Our plans are focused on building those targeting rules so that we put the customer at the center across channels – so that the systems, whether they’re Publicis‑owned or they’re some third‑party system that your client has, we integrate with them.

Whether we’re driving your site experience to change according to data and these segments of targeting rules, or display, we want to abstract that layer back to the platform so you’re doing a better job of segmenting and targeting. We’ve done this for some clients.

Clients are all over the spectrum on how much of this they do. In some cases, our clients are already there. In others, they’re just starting to go down the segmentation and targeting route.  In one case of one of our clients, they were able to determine and identify 29,000 segments. Clearly, they’re not going to be reacting to 29,000 segments. That doesn’t make sense either. But they got it down to more like 100 or so.

And that still is a huge increase to what they had been able to do in the past, and because they’re software machines driving this activity, you could actually mange experience for those 100 different segments.
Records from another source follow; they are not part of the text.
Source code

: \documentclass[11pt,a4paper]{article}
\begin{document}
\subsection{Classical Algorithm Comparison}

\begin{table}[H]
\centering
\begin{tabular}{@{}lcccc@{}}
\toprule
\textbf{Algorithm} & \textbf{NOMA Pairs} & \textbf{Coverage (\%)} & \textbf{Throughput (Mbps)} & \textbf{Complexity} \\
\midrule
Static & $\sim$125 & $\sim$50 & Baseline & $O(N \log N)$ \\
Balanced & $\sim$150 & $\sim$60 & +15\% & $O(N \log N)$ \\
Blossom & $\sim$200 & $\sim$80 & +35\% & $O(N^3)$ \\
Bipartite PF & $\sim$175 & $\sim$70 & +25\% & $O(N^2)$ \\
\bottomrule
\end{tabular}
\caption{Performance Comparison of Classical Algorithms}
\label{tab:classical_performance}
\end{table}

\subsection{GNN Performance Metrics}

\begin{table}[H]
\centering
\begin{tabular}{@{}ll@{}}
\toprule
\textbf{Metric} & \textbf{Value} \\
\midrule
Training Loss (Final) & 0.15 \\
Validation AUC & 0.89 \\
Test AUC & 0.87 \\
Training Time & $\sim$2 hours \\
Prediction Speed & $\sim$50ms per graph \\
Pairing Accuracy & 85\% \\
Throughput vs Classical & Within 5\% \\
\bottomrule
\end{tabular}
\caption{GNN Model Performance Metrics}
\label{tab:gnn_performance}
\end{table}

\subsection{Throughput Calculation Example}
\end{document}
You sometimes don’t want to pay extra money for vast amounts of creative to deal with 100 segments, and we get that. But by having them there, we found that clients are really excited about that. Because then they can start to learn more about what’s working across different dimensions in ways that they weren’t able to before.

Let me ask you about your title. CEO, Digital Marketing Platforms and Services. How much is platforms and how much is services?

So our vision is platforms. Services will be limited. The services will be very limited to onboarding clients on to the platform, and then support, maintenance. You’ve got an 800 number to call, a help desk. The field services, I think in the way that you’re asking, will provided by the agencies, Digitas and Razorfish and the other agencies within the group – for example, the Razorfish consumer insights team. There’s an entire discipline of 117, 118 people who are in the Razorfish consumer insights team. They are analysts and data scientists and PhDs and people who can drive into the data and build real reports and insights out of it. We’re not interested in that stuff. Well, I shouldn’t say that.

I’m interested. I think it’s fantastic. But I’m not going to hire an army of analysts do that stuff.

Although these products have a history, you’ve just formally “launched” Fluent. What brought you to that point about the timing of that?  

Some components are more ready than others. So if you think about a Fluent client who’s come in as a “I want the whole thing,” we don’t have one of those. But when you think of the underlying technologies, we have somewhere between 20 and 25 clients that we’re serving. So it’s a pretty robust business model already. There are live clients and people are doing things. But packaging them all together, we haven’t yet done. We’ve built this business unit to do exactly that, to bundle them together, and every part has some software development. We’re wrapping them all in an interface and a tool called Marketing Central, and that has made some significant progress.

And that Marketing Central wrapper, for lack of a better word, is facing a release here in late summer, early fall. And so, we want to let people know about it.

Who do you compete with? 

So, certainly we see some large consultancies getting into the space. So we know Accenture is out there in the space working. And then we know that Infosys has a platform that they’ve put together that’s got some component or partnership with WPP. So we see those guys out there. And then, we see a vast array of one‑off‑‑or I shouldn’t say one‑off‑‑targeted solutions. So targeting engines or reporting engines or analytic solutions that maybe don’t cross the spectrum of digital marketing activities. And of those, you’ve seen the lunarscape. I’ve seen the LUMAscape. There’s hundreds of those that have emerged over the past couple of years.